WORK ORDER> The entries are to be written out word for word, with their images left out.

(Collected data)
Content starts
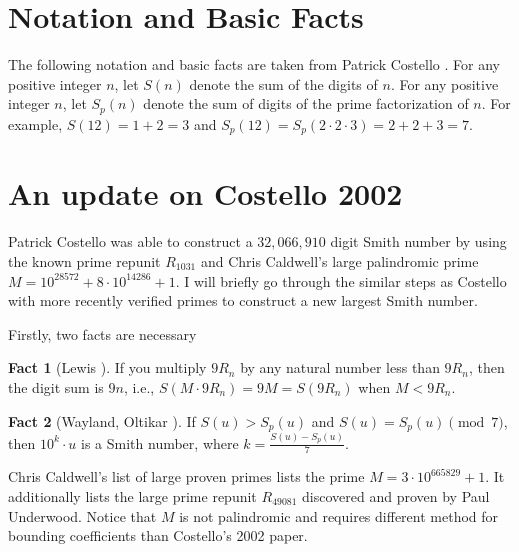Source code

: \documentclass{amsart}
\newcommand{\RE}{{49081}}
\numberwithin{equation}{section}
\theoremstyle{plain} %
\theoremstyle{definition}
\newtheorem{fact}{Fact}
\theoremstyle{remark}
\begin{document}
 \section{Notation and Basic Facts}
The following notation and basic facts are taken from Patrick Costello \cite{Costello2002}. For any positive integer $n$, let $S(n)$ denote the sum of the digits of $n$. For any positive integer $n$, let $S_p(n)$ denote the sum of digits of the prime factorization of $n$. For example, $S(12) = 1 + 2 = 3$ and $S_p(12) = S_p(2\cdot 2 \cdot 3) = 2 + 2 + 3 = 7$.


 \section{An update on Costello 2002}
 Patrick Costello was able to construct a $32,066,910$ digit Smith number by using the known prime repunit $R_{1031}$ and Chris Caldwell's large palindromic prime $M = 10^{28572} + 8 \cdot 10^{14286} + 1$. I will briefly go through the similar steps as Costello with more recently verified primes to construct a new largest Smith number.

 Firstly, two facts are necessary

\begin{fact}[{Lewis \cite{Lewis1994}}]
If you multiply $9R_n$ by any natural number less than $9R_n$, then the digit sum is $9n$, i.e.,
$S(M \cdot 9R_n) = 9M = S(9R_n)$  when $M < 9R_n$.
\end{fact}

\begin{fact}[{Wayland, Oltikar \cite{OltikarWayland1983}}]
If $S(u) > S_p(u)$ and $S(u) = S_p(u) \pmod{7}$, then $10^k \cdot u$ is a Smith number, where $k =\frac{S(u)-S_p(u)}{7}$.
\end{fact}

Chris Caldwell's list of large proven primes\cite{Caldwell3} lists the prime $M=  3 \cdot 10^{665829} + 1$. It additionally lists the large prime repunit $R_\RE$ discovered and proven by Paul Underwood\cite{CaldwellR}. Notice that $M$ is not palindromic and requires different method for bounding coefficients than Costello's 2002 paper.
\end{document}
Content ends
YOUR SOLUTION>
Source code

: \documentclass{amsart}
\newcommand{\RE}{{49081}}
\numberwithin{equation}{section}
\theoremstyle{plain} %
\theoremstyle{definition}
\newtheorem{fact}{Fact}
\theoremstyle{remark}
\begin{document}
 \section{Notation and Basic Facts}
The following notation and basic facts are taken from Patrick Costello \cite{Costello2002}. For any positive integer $n$, let $S(n)$ denote the sum of the digits of $n$. For any positive integer $n$, let $S_p(n)$ denote the sum of digits of the prime factorization of $n$. For example, $S(12) = 1 + 2 = 3$ and $S_p(12) = S_p(2\cdot 2 \cdot 3) = 2 + 2 + 3 = 7$.


 \section{An update on Costello 2002}
 Patrick Costello was able to construct a $32,066,910$ digit Smith number by using the known prime repunit $R_{1031}$ and Chris Caldwell's large palindromic prime $M = 10^{28572} + 8 \cdot 10^{14286} + 1$. I will briefly go through the similar steps as Costello with more recently verified primes to construct a new largest Smith number.

 Firstly, two facts are necessary

\begin{fact}[{Lewis \cite{Lewis1994}}]
If you multiply $9R_n$ by any natural number less than $9R_n$, then the digit sum is $9n$, i.e.,
$S(M \cdot 9R_n) = 9M = S(9R_n)$  when $M < 9R_n$.
\end{fact}

\begin{fact}[{Wayland, Oltikar \cite{OltikarWayland1983}}]
If $S(u) > S_p(u)$ and $S(u) = S_p(u) \pmod{7}$, then $10^k \cdot u$ is a Smith number, where $k =\frac{S(u)-S_p(u)}{7}$.
\end{fact}

Chris Caldwell's list of large proven primes\cite{Caldwell3} lists the prime $M=  3 \cdot 10^{665829} + 1$. It additionally lists the large prime repunit $R_\RE$ discovered and proven by Paul Underwood\cite{CaldwellR}. Notice that $M$ is not palindromic and requires different method for bounding coefficients than Costello's 2002 paper.
\end{document}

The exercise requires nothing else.